The Johannines need police licenses to light their crypts with Hands of Glory. The Johannine priest Marmiadon reminds me of James Blish's white magician, Fr. Domenico, in Black Easter. Two nervous men, both conjure angels but are closer to the diabolical than they realize.
Thus, Blish's white monks of Monte Albano can join our list of fictional religious groups. See here. Heinlein's Angels of the Lord fake miracles with technology whereas the Johannines and the monks exercise genuine supernatural powers. Heinlein's Fosterites make a lot of noise. Anderson's Fr. Axor of the Galilean Order and the Jerusalem Catholic Church humbly seeks evidence for a Universal Incarnation.
Blish's Roger Bacon and Fr.
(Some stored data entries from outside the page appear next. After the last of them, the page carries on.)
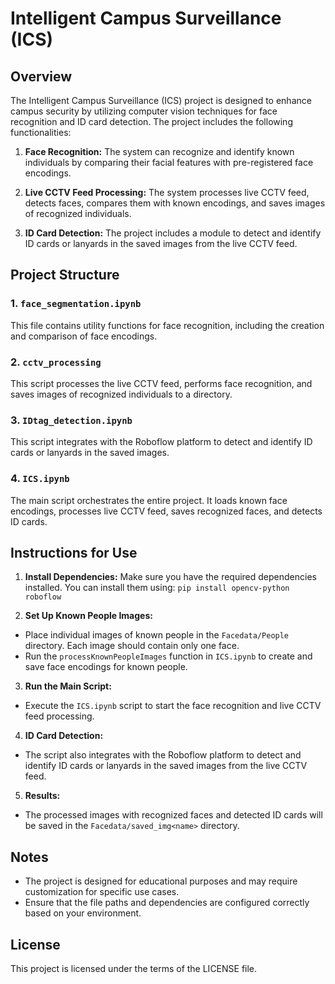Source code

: # Intelligent Campus Surveillance (ICS)

## Overview
The Intelligent Campus Surveillance (ICS) project is designed to enhance campus security by utilizing computer vision techniques for face recognition and ID card detection. The project includes the following functionalities:

1. **Face Recognition:** The system can recognize and identify known individuals by comparing their facial features with pre-registered face encodings.

2. **Live CCTV Feed Processing:** The system processes live CCTV feed, detects faces, compares them with known encodings, and saves images of recognized individuals.

3. **ID Card Detection:** The project includes a module to detect and identify ID cards or lanyards in the saved images from the live CCTV feed.

## Project Structure

### 1. `face_segmentation.ipynb`
This file contains utility functions for face recognition, including the creation and comparison of face encodings.

### 2. `cctv_processing`
This script processes the live CCTV feed, performs face recognition, and saves images of recognized individuals to a directory.

### 3. `IDtag_detection.ipynb`
This script integrates with the Roboflow platform to detect and identify ID cards or lanyards in the saved images.

### 4. `ICS.ipynb`
The main script orchestrates the entire project. It loads known face encodings, processes live CCTV feed, saves recognized faces, and detects ID cards.

## Instructions for Use

1. **Install Dependencies:** Make sure you have the required dependencies installed. You can install them using: `pip install opencv-python roboflow`

2. **Set Up Known People Images:**
- Place individual images of known people in the `Facedata/People` directory. Each image should contain only one face.
- Run the `processKnownPeopleImages` function in `ICS.ipynb` to create and save face encodings for known people.

3. **Run the Main Script:**
- Execute the `ICS.ipynb` script to start the face recognition and live CCTV feed processing.

4. **ID Card Detection:**
- The script also integrates with the Roboflow platform to detect and identify ID cards or lanyards in the saved images from the live CCTV feed.

5. **Results:**
- The processed images with recognized faces and detected ID cards will be saved in the `Facedata/saved_img<name>` directory.

## Notes
- The project is designed for educational purposes and may require customization for specific use cases.
- Ensure that the file paths and dependencies are configured correctly based on your environment.

## License
This project is licensed under the terms of the LICENSE file.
Ruiz-Sanchez are members of real religious orders, Franciscan and Jesuit, and Anderson wrote of a Jesuit who communicated across space. See here.
1 comment:
Kaor, Paul!
It's a pity we don't see more of Fr. Axor after THE GAME OF EMPIRE. How did his quest for evidence of Christ becoming Incarnate on other worlds end? What did Fr. Axor do in later life? Did he become either a parish priest or a teacher of archaeology?